Im Wohnzimmer waren zwei Leute von der Kriminaltechnik damit beschäftigt, die Treppe im hinteren Bereich des Raums auf Fingerabdrücke zu untersuchen.
»Wer hat die Leiche gefunden?«, wollte Hunter wissen.
»Die Krankenschwester des Toten«, antwortete Garcia und lenkte Hunters Aufmerksamkeit auf eine geöffnete Tür an der östlichen Zimmerseite, durch die man in ein geräumiges Büro gelangte. Darin saß, auf einem alten Ledersofa von Chesterfield, eine junge, ganz in Weiß gekleidete Frau mit Pferdeschwanz. Ihre Augen waren vom Weinen verquollen und rot wie Himbeeren. Sie hatte eine Tasse Kaffee auf den Knien stehen, die sie mit beiden Händen festhielt. Ihr Blick wirkte verloren und starr. Hunter fiel die leichte Schaukelbewegung ihres Oberkörpers auf. Sie stand ganz eindeutig unter Schock. Ein uniformierter Polizist leistete ihr Gesellschaft.
»Hat schon jemand mit ihr gesprochen?«
»Ja, ich.« Garcia nickte. »Ein paar grundlegende Informationen konnte ich ihr entlocken, aber sie macht dicht, man kommt nicht an sie ran – was mich nicht weiter überrascht. Vielleicht kannst du es später noch mal versuchen. Du bist in solchen Dingen besser als ich.«
»Sie war an einem Sonntag hier?«, fragte Hunter.

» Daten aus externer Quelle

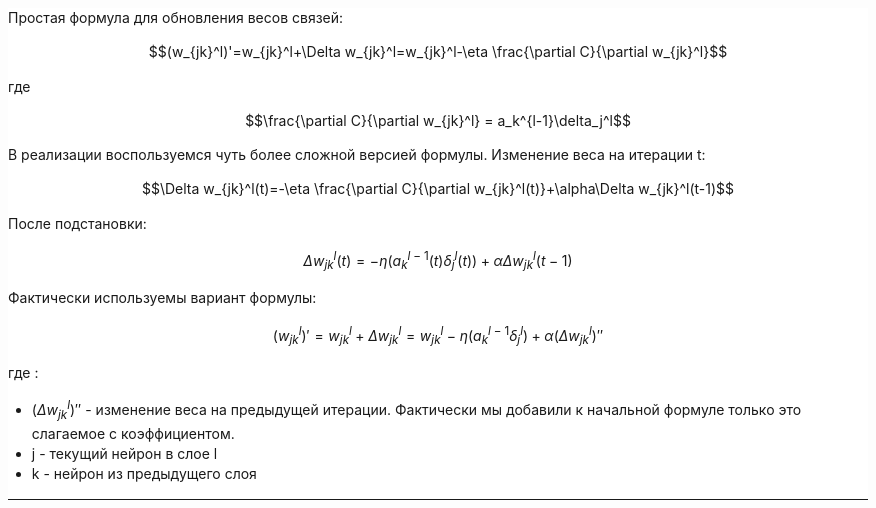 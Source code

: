 Простая формула для обновления весов связей:

$$(w_{jk}^l)'=w_{jk}^l+\Delta w_{jk}^l=w_{jk}^l-\eta \frac{\partial C}{\partial w_{jk}^l}$$

где 

$$\frac{\partial C}{\partial w_{jk}^l} = a_k^{l-1}\delta_j^l$$

В реализации воспользуемся чуть более сложной версией формулы. Изменение веса на итерации t:

$$\Delta w_{jk}^l(t)=-\eta \frac{\partial C}{\partial w_{jk}^l(t)}+\alpha\Delta w_{jk}^l(t-1)$$

После подстановки:

$$\Delta w_{jk}^l(t)=-\eta\left(a_k^{l-1}(t)\delta_j^l(t)\right)+\alpha\Delta w_{jk}^l(t-1)$$

Фактически используемы вариант формулы:

$$(w_{jk}^l)'=w_{jk}^l+\Delta w_{jk}^l=w_{jk}^l-\eta\left(a_k^{l-1}\delta_j^l\right)+\alpha(\Delta w_{jk}^l)''$$

где :
+ $(\Delta w_{jk}^l)''$ - изменение веса на предыдущей итерации. Фактически мы добавили к начальной формуле только это слагаемое с коэффициентом.
+ j - текущий нейрон в слое l
+ k - нейрон из предыдущего слоя


***
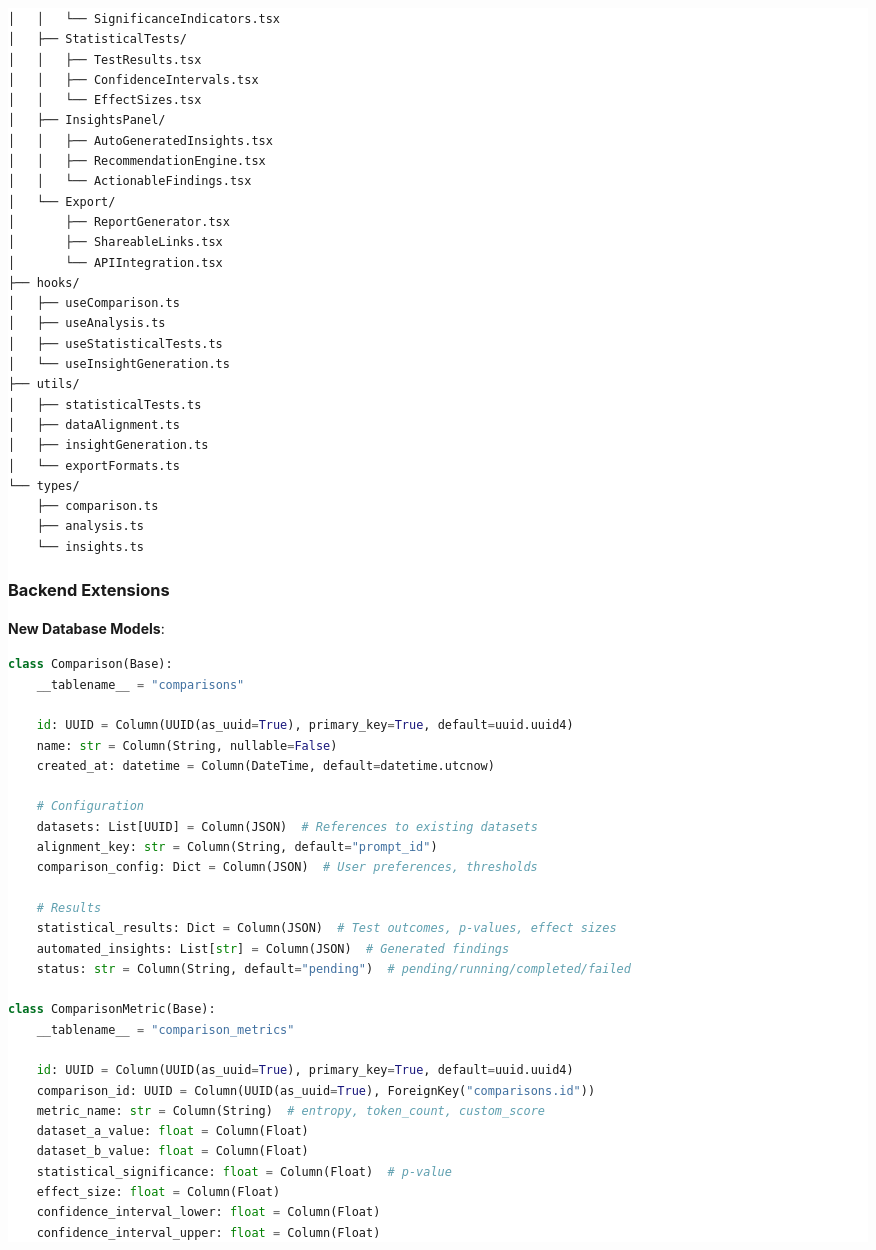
 ```
│   │   └── SignificanceIndicators.tsx
│   ├── StatisticalTests/
│   │   ├── TestResults.tsx
│   │   ├── ConfidenceIntervals.tsx
│   │   └── EffectSizes.tsx
│   ├── InsightsPanel/
│   │   ├── AutoGeneratedInsights.tsx
│   │   ├── RecommendationEngine.tsx
│   │   └── ActionableFindings.tsx
│   └── Export/
│       ├── ReportGenerator.tsx
│       ├── ShareableLinks.tsx
│       └── APIIntegration.tsx
├── hooks/
│   ├── useComparison.ts
│   ├── useAnalysis.ts
│   ├── useStatisticalTests.ts
│   └── useInsightGeneration.ts
├── utils/
│   ├── statisticalTests.ts
│   ├── dataAlignment.ts
│   ├── insightGeneration.ts
│   └── exportFormats.ts
└── types/
    ├── comparison.ts
    ├── analysis.ts
    └── insights.ts
```

### Backend Extensions

**New Database Models**:
```python
class Comparison(Base):
    __tablename__ = "comparisons"
    
    id: UUID = Column(UUID(as_uuid=True), primary_key=True, default=uuid.uuid4)
    name: str = Column(String, nullable=False)
    created_at: datetime = Column(DateTime, default=datetime.utcnow)
    
    # Configuration
    datasets: List[UUID] = Column(JSON)  # References to existing datasets
    alignment_key: str = Column(String, default="prompt_id")
    comparison_config: Dict = Column(JSON)  # User preferences, thresholds
    
    # Results
    statistical_results: Dict = Column(JSON)  # Test outcomes, p-values, effect sizes
    automated_insights: List[str] = Column(JSON)  # Generated findings
    status: str = Column(String, default="pending")  # pending/running/completed/failed

class ComparisonMetric(Base):
    __tablename__ = "comparison_metrics"
    
    id: UUID = Column(UUID(as_uuid=True), primary_key=True, default=uuid.uuid4)
    comparison_id: UUID = Column(UUID(as_uuid=True), ForeignKey("comparisons.id"))
    metric_name: str = Column(String)  # entropy, token_count, custom_score
    dataset_a_value: float = Column(Float)
    dataset_b_value: float = Column(Float)
    statistical_significance: float = Column(Float)  # p-value
    effect_size: float = Column(Float)
    confidence_interval_lower: float = Column(Float)
    confidence_interval_upper: float = Column(Float)
```
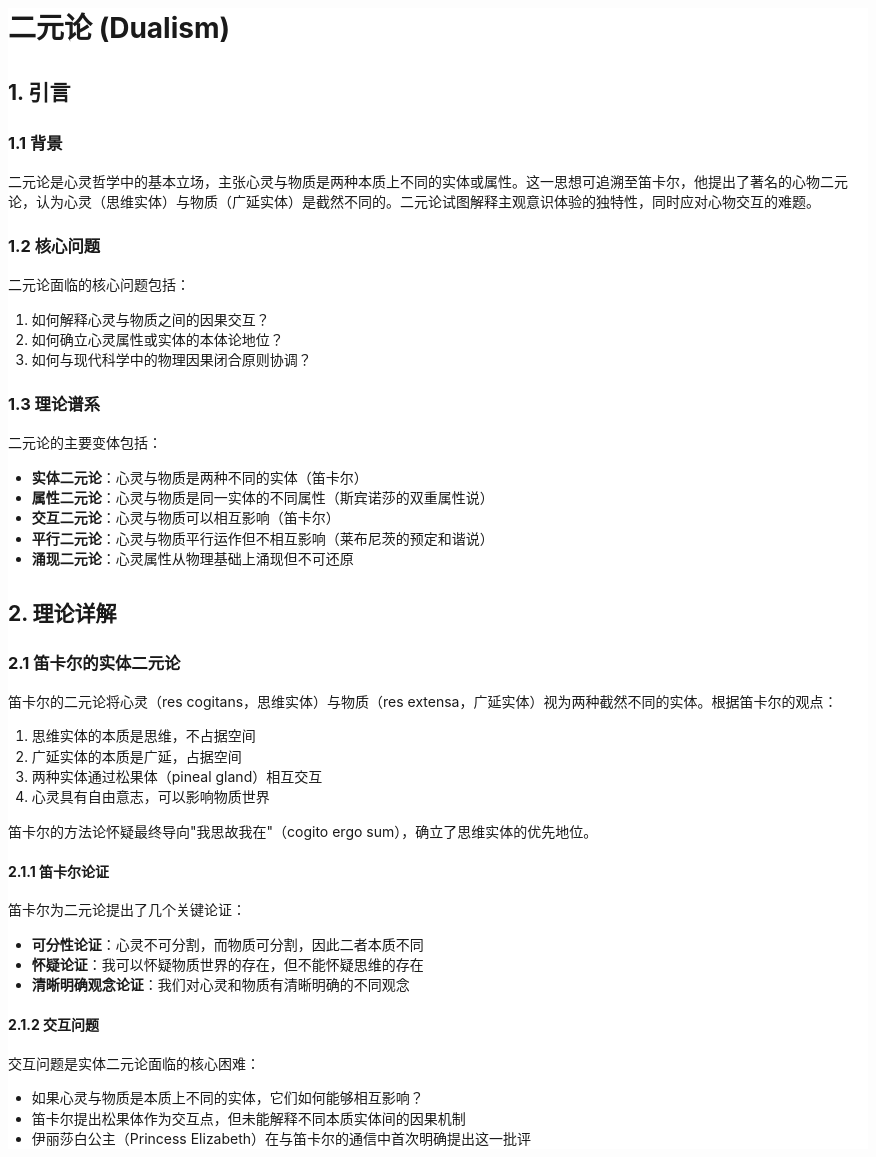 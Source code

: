 # 二元论 (Dualism)

## 1. 引言

### 1.1 背景

二元论是心灵哲学中的基本立场，主张心灵与物质是两种本质上不同的实体或属性。这一思想可追溯至笛卡尔，他提出了著名的心物二元论，认为心灵（思维实体）与物质（广延实体）是截然不同的。二元论试图解释主观意识体验的独特性，同时应对心物交互的难题。

### 1.2 核心问题

二元论面临的核心问题包括：

1. 如何解释心灵与物质之间的因果交互？
2. 如何确立心灵属性或实体的本体论地位？
3. 如何与现代科学中的物理因果闭合原则协调？

### 1.3 理论谱系

二元论的主要变体包括：

- **实体二元论**：心灵与物质是两种不同的实体（笛卡尔）
- **属性二元论**：心灵与物质是同一实体的不同属性（斯宾诺莎的双重属性说）
- **交互二元论**：心灵与物质可以相互影响（笛卡尔）
- **平行二元论**：心灵与物质平行运作但不相互影响（莱布尼茨的预定和谐说）
- **涌现二元论**：心灵属性从物理基础上涌现但不可还原

## 2. 理论详解

### 2.1 笛卡尔的实体二元论

笛卡尔的二元论将心灵（res cogitans，思维实体）与物质（res extensa，广延实体）视为两种截然不同的实体。根据笛卡尔的观点：

1. 思维实体的本质是思维，不占据空间
2. 广延实体的本质是广延，占据空间
3. 两种实体通过松果体（pineal gland）相互交互
4. 心灵具有自由意志，可以影响物质世界

笛卡尔的方法论怀疑最终导向"我思故我在"（cogito ergo sum），确立了思维实体的优先地位。

#### 2.1.1 笛卡尔论证

笛卡尔为二元论提出了几个关键论证：

- **可分性论证**：心灵不可分割，而物质可分割，因此二者本质不同
- **怀疑论证**：我可以怀疑物质世界的存在，但不能怀疑思维的存在
- **清晰明确观念论证**：我们对心灵和物质有清晰明确的不同观念

#### 2.1.2 交互问题

交互问题是实体二元论面临的核心困难：

- 如果心灵与物质是本质上不同的实体，它们如何能够相互影响？
- 笛卡尔提出松果体作为交互点，但未能解释不同本质实体间的因果机制
- 伊丽莎白公主（Princess Elizabeth）在与笛卡尔的通信中首次明确提出这一批评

»Sie ist jedes Wochenende hier«, klärte Garcia ihn auf. »Sie heißt Melinda Wallis. Pflegeschülerin an der UCLA. Steht kurz vor dem Abschluss. Der Job war Teil ihrer Praxisstunden. Eine Woche nachdem die Krankheit bei Mr Nicholson diagnostiziert wurde, hat sie hier angefangen.«
»Und die übrige Zeit?«
»Mr Nicholson hatte noch eine andere Pflegekraft.« Garcia zog den Reißverschluss seines Overalls auf und fischte ein Notizbuch aus der Brusttasche seines Hemds. »Amy Dawson«, las er vor. »Im Gegensatz zu Melinda ist Amy keine Pflegeschülerin, sondern examinierte Krankenschwester. Sie hat Mr Nicholson unter der Woche betreut. Außerdem hat er jeden Tag Besuch von seinen zwei Töchtern bekommen.«
Hunter hob die Brauen.
»Sie wissen noch nicht Bescheid.«
»Das Opfer hat also allein hier gewohnt?«
»Richtig. Der Mann war achtundzwanzig Jahre lang verheiratet, aber seine Frau ist vor zwei Jahren bei einem Autounfall ums Leben gekommen.« Garcia steckte das Notizbuch wieder weg. »Die Leiche ist oben.« Er deutete zur Treppe.
Auf dem Weg nach oben achtete Hunter darauf, nicht den Kriminaltechnikern in die Quere zu kommen. Der Treppenabsatz im ersten Stock sah aus wie ein Wartezimmer – zwei Stühle, zwei Ledersessel, ein kleines Bücherregal, ein Zeitschriftenständer und eine Anrichte, auf der mehrere Bilder in geschmackvollen Rahmen standen. Ein schwach beleuchteter Flur führte sie tiefer ins Haus hinein, zu den insgesamt vier Schlafzimmern und zwei Bädern. Garcia ging mit Hunter bis zur letzten Tür rechts. Davor blieb er stehen.
»Ich weiß, dass du schon viel Abartiges gesehen hast, Robert. Da geht es dir wie mir.« Seine latexbehandschuhte Hand lag auf dem Türknauf. »Aber das hier … so was hätte ich mir nicht mal in meinen schlimmsten Träumen vorstellen können.« Er stieß die Tür auf.